::: Stored data

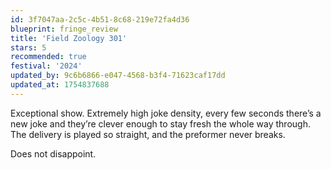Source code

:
 ```yaml
---
id: 3f7047aa-2c5c-4b51-8c68-219e72fa4d36
blueprint: fringe_review
title: 'Field Zoology 301'
stars: 5
recommended: true
festival: '2024'
updated_by: 9c6b6866-e047-4568-b3f4-71623caf17dd
updated_at: 1754837688
---
```

Exceptional show. Extremely high joke density, every few seconds there’s a new joke and they’re clever enough to stay fresh the whole way through. The delivery is played so straight, and the preformer never breaks. 

Does not disappoint.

::::::

--- What needs to be done ---
Write out the records above exactly as they appear, leaving out any pictures.

--- Solved problem ---
Source code

:
 ```yaml
---
id: 3f7047aa-2c5c-4b51-8c68-219e72fa4d36
blueprint: fringe_review
title: 'Field Zoology 301'
stars: 5
recommended: true
festival: '2024'
updated_by: 9c6b6866-e047-4568-b3f4-71623caf17dd
updated_at: 1754837688
---
```

Exceptional show. Extremely high joke density, every few seconds there’s a new joke and they’re clever enough to stay fresh the whole way through. The delivery is played so straight, and the preformer never breaks. 

Does not disappoint.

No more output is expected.